Aug 11, 2019

Dora and the Lost City of Gold [PG]

Dir: James Bobin
Like several other recent kids movies, Dora and the Lost City of Gold is based on something I was too old for the first time round. By all accounts, the show was a fun and educational cartoon for young children, teaching them about other cultures. As far as I can tell, this live action take on the material keeps the core of that, ageing the characters up but keeping the material suitable for the show’s target audience as well as the older siblings who might now be taking them to this movie.

We get a brief glimpse of Dora and her cousin Diego as little kids running around the jungle with Dora’s monkey Boots. Most of the film takes place 10 years later. Dora (Isabella Moner) is 16 and when her parents (Eva Longoria and Michael Pena, both enjoying themselves) decide to go into the jungle to search for the golden city of the title they send Dora to stay with Diego in LA, fearing she’s still too irresponsible for a full scale adventure. Dora doesn’t fit in at high school, on a field trip she and Diego are thrown together with a couple of other kids and they all find themselves kidnapped by treasure hunters and thrown into a jungle adventure.

Dora and the Lost City of Gold is a film that truly embraces what it is. It’s a live action cartoon and director James Bobin, writers Nicholas Stoller and Matthew Robinson and the whole cast commit to this tone from the start. Whenever the film threatens to forget this, even for a second, a gag will be thrown in to re-establish the knowing tone. Bobin’s debut, The Muppets (2011), feels like a key influence. Dora isn’t as consistently hilarious, and lacks the history that gave The Muppets such poignancy and joy, but it has a similar comic tone and love of playing around with the relationship between film and audience. This is all done so deftly that it never feels smug, rather than the film showing you how clever it is, it invites you in, whether directly through Dora asking things like “Can you say poisonous tree frog?” or simply by acknowledging that, yes, this is all very silly. There are many other detectable influences here. Bobin nods with palpable glee to Indiana Jones (particularly Last Crusade) and steals several moves from The Goonies. The fact that Dora, even if it’s unlikely to ascend to the heights of the adoration those films are held in, isn’t embarrassed by those comparisons is a testament to how well the film works on its own terms.
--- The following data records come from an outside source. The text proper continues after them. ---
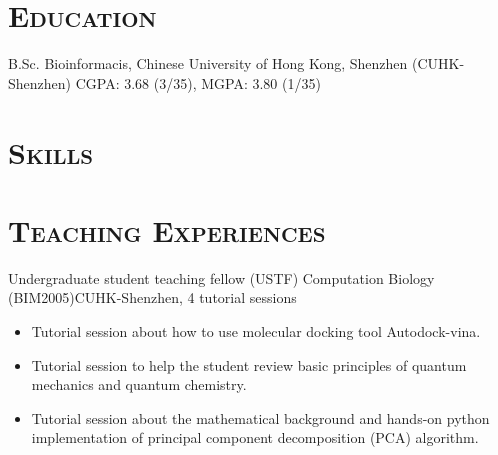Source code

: \documentclass[11pt,a4paper]{moderncv}
\newcommand{\cvsection}[1]{\section{\textsc{#1}}}
\begin{document}
\maketitle

\cvsection{Education}
        {B.Sc.}
        {}
        {Bioinformacis, Chinese University of Hong Kong, Shenzhen (CUHK-Shenzhen)}
        {}
        {CGPA: 3.68 (3/35), MGPA: 3.80 (1/35)}

\cvsection{Skills}

\cvsection{Teaching Experiences}
        {Undergraduate student teaching fellow (USTF)}{}
        {Computation Biology (BIM2005)}{CUHK-Shenzhen, 4 tutorial sessions}
        {
            \begin{itemize}
                \item Tutorial session about how to use molecular docking tool Autodock-vina.
                \item Tutorial session to help the student review basic principles of quantum mechanics and quantum chemistry.
                \item Tutorial session about the mathematical background and hands-on python implementation of principal component decomposition (PCA) algorithm.
            \end{itemize}
        }
\end{document}
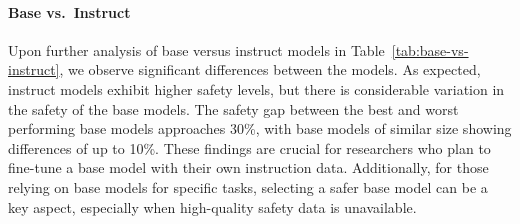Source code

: \paragraph{Base vs.~Instruct} Upon further analysis of base versus instruct models in Table~\ref{tab:base-vs-instruct}, we observe significant differences between the models. As expected, instruct models exhibit higher safety levels, but there is considerable variation in the safety of the base models. The safety gap between the best and worst performing base models approaches 30\%, with base models of similar size showing differences of up to 10\%. These findings are crucial for researchers who plan to fine-tune a base model with their own instruction data. Additionally, for those relying on base models for specific tasks, selecting a safer base model can be a key aspect, especially when high-quality safety data is unavailable.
The film may be accessible to older kids and adults, but neither the tone nor the story are pitched at them. This is resolutely a kids film and that is reflected in the way it talks to its audience. While there is an attraction between Diego and serious minded Sammy (Madeline Madden), neither she nor Dora is ever defined by a relationship and both Dora and the film are much more concerned with friendship than they are romance. The morals are simple but effective, espousing the value of exploring - learning for its own sake - over using that exploration for any monetary gain.

The main reason the film works so well is 18 year old Isabella Moner, who impressed earlier this year by helping bring emotional weight to Instant Family, which could easily have been just another broad Hollywood comedy. This performance is completely different in tone; wide-eyed, irrepressibly energetic; a cartoon character who has stepped whole cloth out of her world and into an LA high school. With the wrong handling it could all be incredibly grating, but Moner’s performance has an unfailingly sunny enthusiasm, whether she’s having her bag searched on her first day of high school or singing a song about poo. Along with that, her knack for comic timing and expressive face sell every beat. The rest of the cast are just as game. This does mean there are a few overplayed moments, and Bobin does allow a few gags (Dora’s dad telling her what rave music is like, for instance) to run a bit longer than they need to, but there’s generally a nice dynamic between the cast, which allows the friendships between them to grow more naturally than you might expect.

The energy of the cast is matched by the direction. Without feeling rushed, the film moves along at a pace, finding just a few well placed moments to take a breath. The moments of action are always inflected with the same humour as the rest of the film (Swiper gets more than a few laughs) and use the characters established strengths to get them out of jams (again leaning on the morals a bit to teach younger kids the value of teamwork).

It may be simple and broad, the villain may be obvious from ten miles off, and we may have seen many of its plot points in close to specific detail before, but Dora and the Lost City of Gold is impossible to dislike. I imagine it will work brilliantly for its target audience and also be appreciated by the parents who will likely be very be grateful they aren’t being dragged to Playmobil: The Movie instead. It probably won’t stay in my head that long, but I can’t deny I had great fun with it for 102 minutes.